Low-dose gamma-rays modify CD4(+) T cell signalling response to simulated solar particle event protons in a mouse model

Purpose: Astronauts on missions are exposed to low-dose/low-dose-rate (LDR) radiation and could receive high doses during solar particle events (SPE). This study investigated T cell function in response to LDR radiation and simulated SPE (sSPE) protons, alone and in combination. Materials and methods: C57BL/6 mice received LDR gamma-radiation (Co-57) to a total dose of 0.01 Gray (Gy) at 0.179 mGy/h, either with or without subsequent exposure to 1.7 Gy sSPE protons delivered over 36 h. Mice were euthanised on days 4 and 21 post-exposure. T cells with cluster of differentiation 4 (CD4(+)) were negatively isolated from spleens and activated with anti-CD3 antibody. Cells and supernatants were evaluated for survival/signalling proteins and cytokines.
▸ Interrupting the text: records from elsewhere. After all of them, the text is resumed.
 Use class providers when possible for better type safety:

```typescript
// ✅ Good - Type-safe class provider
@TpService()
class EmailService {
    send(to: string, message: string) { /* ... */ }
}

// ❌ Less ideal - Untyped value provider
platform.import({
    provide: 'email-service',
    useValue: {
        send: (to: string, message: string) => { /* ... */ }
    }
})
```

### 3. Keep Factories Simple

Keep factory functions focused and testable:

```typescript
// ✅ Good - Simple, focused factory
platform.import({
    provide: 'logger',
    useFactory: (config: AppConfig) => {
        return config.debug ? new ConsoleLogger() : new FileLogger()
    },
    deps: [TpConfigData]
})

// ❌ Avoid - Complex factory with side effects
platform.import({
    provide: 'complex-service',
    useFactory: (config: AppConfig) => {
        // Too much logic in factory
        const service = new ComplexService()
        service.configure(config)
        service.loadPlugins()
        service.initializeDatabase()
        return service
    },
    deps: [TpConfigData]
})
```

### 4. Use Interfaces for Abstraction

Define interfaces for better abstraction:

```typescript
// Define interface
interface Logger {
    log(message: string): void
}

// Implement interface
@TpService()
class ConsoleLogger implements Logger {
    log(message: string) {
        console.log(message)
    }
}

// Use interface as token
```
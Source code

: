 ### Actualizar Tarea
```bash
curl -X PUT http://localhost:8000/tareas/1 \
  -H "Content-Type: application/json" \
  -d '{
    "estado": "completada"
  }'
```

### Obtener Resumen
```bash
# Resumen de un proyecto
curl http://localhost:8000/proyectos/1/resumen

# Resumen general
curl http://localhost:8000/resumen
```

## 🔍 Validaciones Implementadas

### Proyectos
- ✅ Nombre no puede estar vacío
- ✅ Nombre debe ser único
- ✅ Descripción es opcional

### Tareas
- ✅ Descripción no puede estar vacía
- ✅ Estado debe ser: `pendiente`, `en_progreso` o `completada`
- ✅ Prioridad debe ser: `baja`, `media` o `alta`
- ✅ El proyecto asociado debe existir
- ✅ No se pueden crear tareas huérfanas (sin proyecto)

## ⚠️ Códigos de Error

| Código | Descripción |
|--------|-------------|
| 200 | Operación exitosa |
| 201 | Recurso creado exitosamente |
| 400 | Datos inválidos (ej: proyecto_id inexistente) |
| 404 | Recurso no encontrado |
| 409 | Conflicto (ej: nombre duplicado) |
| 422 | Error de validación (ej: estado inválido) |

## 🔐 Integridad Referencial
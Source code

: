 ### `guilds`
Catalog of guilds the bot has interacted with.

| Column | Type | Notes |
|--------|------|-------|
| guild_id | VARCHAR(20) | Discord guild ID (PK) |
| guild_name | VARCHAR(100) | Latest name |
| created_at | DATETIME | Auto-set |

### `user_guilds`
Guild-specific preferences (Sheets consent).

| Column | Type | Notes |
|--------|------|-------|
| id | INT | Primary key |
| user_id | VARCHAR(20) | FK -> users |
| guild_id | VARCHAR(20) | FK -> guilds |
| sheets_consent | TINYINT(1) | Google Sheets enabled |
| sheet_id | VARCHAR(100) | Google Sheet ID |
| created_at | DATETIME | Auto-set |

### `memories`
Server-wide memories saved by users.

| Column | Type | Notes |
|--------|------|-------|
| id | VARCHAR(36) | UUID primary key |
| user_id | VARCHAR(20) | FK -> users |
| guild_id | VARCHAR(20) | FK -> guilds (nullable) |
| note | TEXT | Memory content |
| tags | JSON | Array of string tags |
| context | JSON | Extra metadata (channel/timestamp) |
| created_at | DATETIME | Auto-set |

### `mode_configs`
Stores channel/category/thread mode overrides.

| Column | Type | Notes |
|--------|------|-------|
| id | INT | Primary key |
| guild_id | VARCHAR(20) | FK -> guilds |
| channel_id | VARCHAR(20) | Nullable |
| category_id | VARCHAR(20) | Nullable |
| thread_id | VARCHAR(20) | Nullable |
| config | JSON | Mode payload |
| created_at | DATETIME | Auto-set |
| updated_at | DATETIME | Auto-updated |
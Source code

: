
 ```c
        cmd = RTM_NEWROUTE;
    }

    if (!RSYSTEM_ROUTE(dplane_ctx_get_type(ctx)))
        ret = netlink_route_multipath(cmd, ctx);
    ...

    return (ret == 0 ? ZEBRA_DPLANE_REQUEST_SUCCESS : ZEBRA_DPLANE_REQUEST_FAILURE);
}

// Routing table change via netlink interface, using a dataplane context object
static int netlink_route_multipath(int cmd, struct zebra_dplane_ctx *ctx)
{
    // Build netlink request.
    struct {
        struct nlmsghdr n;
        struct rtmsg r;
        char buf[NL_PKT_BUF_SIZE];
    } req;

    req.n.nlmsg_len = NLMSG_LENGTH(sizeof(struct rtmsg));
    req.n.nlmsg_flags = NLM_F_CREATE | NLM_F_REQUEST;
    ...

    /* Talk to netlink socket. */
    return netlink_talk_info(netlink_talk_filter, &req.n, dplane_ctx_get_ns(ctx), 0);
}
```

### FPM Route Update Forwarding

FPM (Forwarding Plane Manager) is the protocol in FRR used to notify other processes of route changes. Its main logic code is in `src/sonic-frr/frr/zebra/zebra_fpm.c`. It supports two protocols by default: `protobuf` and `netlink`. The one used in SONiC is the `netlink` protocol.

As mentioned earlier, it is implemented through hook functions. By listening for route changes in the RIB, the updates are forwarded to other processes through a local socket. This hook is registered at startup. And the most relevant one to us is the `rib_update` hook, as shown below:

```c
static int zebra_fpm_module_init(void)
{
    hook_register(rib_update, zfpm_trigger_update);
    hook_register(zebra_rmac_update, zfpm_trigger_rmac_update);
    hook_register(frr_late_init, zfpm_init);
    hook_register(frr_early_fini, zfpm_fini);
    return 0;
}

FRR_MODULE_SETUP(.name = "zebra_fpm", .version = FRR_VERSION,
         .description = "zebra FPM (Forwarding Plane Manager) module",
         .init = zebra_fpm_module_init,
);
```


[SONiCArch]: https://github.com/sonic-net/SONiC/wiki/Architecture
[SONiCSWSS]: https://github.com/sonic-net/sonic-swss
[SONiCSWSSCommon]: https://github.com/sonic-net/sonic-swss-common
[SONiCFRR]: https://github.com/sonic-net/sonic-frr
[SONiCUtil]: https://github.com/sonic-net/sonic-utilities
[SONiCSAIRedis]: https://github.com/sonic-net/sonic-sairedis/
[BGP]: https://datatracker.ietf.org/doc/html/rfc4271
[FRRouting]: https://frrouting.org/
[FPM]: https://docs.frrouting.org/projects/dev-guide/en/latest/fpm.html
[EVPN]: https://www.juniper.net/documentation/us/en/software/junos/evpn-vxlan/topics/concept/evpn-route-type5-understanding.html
Results: The most striking effects were noted on day 21. In the survival pathway, nuclear factor-kappaB (NF-kappa B; total and active forms) and p38 mitogen activated protein kinase (p38MAPK; total) were significantly increased and cJun N-terminal kinase (JNK; total and active) was decreased when mice were primed with LDR gamma-rays prior to sSPE exposure (P < 0.001). Evaluation of the T cell antigen receptor (TCR) signalling pathway revealed that LDR gamma-ray exposure normalised the high sSPE proton-induced level of lymphocyte specific protein tyrosine kinase (Lck; total and active) on day 21 ( < 0.001 for sSPE vs. LDR + sSPE), while radiation had no effect on active zeta-chain-associated protein kinase 70 (Zap-70). There was increased production of interleukin-2 (IL-2) and IL-4 and decreased transforming growth factor-beta 1 in the LDR + sSPE group compared to the sSPE group. Conclusion: The data demonstrate, for the first time, that protracted exposure to LDR gamma-rays can significantly modify the effects of sSPE protons on critical survival/signalling proteins and immunomodulatory cytokines produced by CD4(+) T cells.